While studies have examined the association in socioeconomic status between parent and offspring, there has been relatively little research on multigenerational mobility, especially in the developing country context. Analysing data from the India Human Development Survey, this article shows that there is upward mobility in terms of education but not for occupation – with stark differences across social groups.

A question of long-standing interest among social scientists is the degree to which socioeconomic status is transmitted from parent to offspring. However, most related studies implicitly assumed that the effect of earlier generations on offspring’s socioeconomic status is indirect, and hence, these have focussed on the association in socioeconomic status between adjacent generations (Güell et al. 2018). There has been relatively little research on multigenerational mobility, especially in the developing country context (Solon 2018). Yet, the study of multigenerational mobility enables us to understand the extent to which inequality of opportunity has reduced in a country over time.
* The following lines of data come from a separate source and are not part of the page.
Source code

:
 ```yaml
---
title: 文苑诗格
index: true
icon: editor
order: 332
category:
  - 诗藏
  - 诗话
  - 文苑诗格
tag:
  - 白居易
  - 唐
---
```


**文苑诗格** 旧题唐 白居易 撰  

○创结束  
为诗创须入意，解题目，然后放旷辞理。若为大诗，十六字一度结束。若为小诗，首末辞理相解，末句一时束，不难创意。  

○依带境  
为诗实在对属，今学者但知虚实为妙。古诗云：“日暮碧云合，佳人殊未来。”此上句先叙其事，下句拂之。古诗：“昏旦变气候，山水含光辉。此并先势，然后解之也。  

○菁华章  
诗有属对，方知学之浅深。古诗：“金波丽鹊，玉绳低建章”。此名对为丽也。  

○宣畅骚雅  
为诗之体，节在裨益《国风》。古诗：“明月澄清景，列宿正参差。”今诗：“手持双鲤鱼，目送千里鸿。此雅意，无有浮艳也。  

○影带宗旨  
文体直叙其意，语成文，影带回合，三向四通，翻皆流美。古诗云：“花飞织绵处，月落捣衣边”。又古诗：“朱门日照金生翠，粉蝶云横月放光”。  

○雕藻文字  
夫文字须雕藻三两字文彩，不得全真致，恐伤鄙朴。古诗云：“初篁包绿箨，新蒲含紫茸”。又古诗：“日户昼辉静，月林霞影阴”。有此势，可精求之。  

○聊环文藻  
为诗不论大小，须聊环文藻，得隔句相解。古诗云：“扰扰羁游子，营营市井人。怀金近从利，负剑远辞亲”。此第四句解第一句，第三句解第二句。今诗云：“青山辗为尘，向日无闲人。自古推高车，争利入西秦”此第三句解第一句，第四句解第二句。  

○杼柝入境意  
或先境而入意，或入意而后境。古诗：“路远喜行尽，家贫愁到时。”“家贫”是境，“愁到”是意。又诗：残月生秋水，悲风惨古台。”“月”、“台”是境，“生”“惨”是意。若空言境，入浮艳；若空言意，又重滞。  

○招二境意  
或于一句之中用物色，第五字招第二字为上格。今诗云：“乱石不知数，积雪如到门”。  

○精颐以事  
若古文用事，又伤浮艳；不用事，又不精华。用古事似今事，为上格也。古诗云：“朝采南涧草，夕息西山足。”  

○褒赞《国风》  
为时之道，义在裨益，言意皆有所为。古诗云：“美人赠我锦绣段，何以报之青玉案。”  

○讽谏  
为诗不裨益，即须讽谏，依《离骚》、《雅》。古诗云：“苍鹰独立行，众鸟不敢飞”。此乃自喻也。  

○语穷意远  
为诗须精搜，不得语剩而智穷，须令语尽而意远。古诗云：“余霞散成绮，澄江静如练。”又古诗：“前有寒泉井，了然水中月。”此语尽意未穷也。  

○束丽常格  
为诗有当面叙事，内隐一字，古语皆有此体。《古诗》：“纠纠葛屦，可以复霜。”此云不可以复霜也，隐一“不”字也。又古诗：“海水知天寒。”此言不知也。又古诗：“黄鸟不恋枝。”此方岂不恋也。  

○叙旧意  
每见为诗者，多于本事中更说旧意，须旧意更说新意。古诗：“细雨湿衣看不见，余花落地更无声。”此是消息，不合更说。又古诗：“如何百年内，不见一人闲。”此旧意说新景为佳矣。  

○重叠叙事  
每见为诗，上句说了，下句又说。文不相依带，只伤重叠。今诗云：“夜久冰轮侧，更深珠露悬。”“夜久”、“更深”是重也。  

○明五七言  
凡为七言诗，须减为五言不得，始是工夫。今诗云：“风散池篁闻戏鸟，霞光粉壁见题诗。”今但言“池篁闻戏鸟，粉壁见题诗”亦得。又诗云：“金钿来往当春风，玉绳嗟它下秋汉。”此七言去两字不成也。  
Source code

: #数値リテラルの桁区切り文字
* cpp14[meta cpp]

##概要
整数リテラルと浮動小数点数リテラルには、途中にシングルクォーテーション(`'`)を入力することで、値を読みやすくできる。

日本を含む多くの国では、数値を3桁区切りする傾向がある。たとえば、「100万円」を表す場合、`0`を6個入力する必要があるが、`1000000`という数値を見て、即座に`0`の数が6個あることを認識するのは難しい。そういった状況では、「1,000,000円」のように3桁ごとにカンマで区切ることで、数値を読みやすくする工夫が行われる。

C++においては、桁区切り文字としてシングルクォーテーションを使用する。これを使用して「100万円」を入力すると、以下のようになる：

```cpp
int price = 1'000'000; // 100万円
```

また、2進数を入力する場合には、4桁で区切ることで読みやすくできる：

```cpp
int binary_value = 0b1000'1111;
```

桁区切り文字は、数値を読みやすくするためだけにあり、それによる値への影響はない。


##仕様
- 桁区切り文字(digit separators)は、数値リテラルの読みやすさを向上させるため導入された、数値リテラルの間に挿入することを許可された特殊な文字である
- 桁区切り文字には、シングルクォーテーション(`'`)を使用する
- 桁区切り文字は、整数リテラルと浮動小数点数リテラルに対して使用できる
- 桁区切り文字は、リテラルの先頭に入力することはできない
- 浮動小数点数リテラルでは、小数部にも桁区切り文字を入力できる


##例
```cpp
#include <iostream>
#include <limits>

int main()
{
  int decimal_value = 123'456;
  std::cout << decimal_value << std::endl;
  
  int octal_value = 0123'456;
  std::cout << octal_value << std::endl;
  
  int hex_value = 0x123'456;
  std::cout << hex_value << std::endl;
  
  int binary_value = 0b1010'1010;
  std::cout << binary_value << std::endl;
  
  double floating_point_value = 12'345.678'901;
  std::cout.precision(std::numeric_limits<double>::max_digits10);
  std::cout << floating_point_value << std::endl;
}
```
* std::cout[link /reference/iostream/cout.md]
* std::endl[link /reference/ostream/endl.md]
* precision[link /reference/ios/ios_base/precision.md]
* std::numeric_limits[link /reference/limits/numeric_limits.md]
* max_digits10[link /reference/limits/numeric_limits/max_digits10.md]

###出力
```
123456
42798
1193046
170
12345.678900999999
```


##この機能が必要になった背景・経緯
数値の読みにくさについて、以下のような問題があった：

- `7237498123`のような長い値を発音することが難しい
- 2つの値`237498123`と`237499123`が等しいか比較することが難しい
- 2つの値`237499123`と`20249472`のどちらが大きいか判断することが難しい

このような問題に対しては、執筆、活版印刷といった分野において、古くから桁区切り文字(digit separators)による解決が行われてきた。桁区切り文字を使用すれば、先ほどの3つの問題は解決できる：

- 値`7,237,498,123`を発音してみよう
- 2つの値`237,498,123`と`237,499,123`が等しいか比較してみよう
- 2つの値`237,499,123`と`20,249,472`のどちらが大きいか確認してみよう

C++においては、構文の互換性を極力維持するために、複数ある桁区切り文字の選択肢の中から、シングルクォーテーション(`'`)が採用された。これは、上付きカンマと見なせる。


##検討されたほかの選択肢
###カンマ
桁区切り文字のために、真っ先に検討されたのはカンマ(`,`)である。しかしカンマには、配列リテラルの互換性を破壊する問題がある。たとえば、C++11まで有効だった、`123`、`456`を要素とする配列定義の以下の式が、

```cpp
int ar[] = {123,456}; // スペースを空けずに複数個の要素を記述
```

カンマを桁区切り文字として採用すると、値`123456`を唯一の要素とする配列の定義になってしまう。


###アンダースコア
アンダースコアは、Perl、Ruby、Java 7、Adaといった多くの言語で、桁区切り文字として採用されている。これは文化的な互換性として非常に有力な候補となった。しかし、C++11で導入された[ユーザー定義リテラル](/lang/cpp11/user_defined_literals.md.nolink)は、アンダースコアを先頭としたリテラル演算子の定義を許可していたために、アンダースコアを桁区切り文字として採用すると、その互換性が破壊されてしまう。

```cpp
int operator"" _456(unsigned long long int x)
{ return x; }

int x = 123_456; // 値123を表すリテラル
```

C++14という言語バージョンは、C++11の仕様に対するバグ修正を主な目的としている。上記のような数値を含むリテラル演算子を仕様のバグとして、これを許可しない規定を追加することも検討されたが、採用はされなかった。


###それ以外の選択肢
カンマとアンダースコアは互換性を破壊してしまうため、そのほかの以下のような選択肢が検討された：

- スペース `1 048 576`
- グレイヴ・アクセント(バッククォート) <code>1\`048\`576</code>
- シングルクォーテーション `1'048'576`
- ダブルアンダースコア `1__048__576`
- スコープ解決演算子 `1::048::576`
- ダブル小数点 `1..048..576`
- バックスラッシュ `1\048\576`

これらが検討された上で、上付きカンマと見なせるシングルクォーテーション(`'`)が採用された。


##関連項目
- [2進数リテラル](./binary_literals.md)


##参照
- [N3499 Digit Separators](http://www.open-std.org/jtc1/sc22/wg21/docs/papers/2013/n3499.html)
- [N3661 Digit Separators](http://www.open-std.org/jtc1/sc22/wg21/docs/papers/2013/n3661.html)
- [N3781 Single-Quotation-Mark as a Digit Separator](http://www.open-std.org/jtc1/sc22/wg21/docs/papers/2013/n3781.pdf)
In recent work (Kundu and Sen 2021), we examine educational and occupational mobility for over 25,000 grandfather-father-son triads in the context of India a country that has witnessed significant economic, political, and social change, including the onset of radical economic reforms in 1991, and the launch of major affirmative action programmes for the Scheduled Castes (SCs), Scheduled Tribes (STs), and Other Backward Classes (OBCs) (Gang et al. 2017). We draw on a nationally representative dataset – the India Human Development Survey (IHDS) 2011-12 – having detailed information on the education and occupation of household head’s father, household head, and household head’s resident and non-resident sons1. We focus on educational and occupational mobility between generations in grandfather, father, and son triads (including both resident and non-resident sons). Figure 1 sets out the generation tree in our data, where G1 (Generation 1) refers to father of the household head (the grandfather), G2 head (Generation 2 head) refers to the household head (the father). The household head can also have resident male siblings (G2 RS) or non-resident male siblings (G2 NRS). G3 (Generation 3) refers to the household head’s son, who can either be resident in the household (G3 RS) or a or a non-resident son (G3 NRS).

Figure 1: Generation Tree

Source: Author's elaboration; Kundu and Sen, 2021

Note: The black arrowed line highlights the relationships that we investigate, while the dashed red line highlights the family nodes we exclude from the study.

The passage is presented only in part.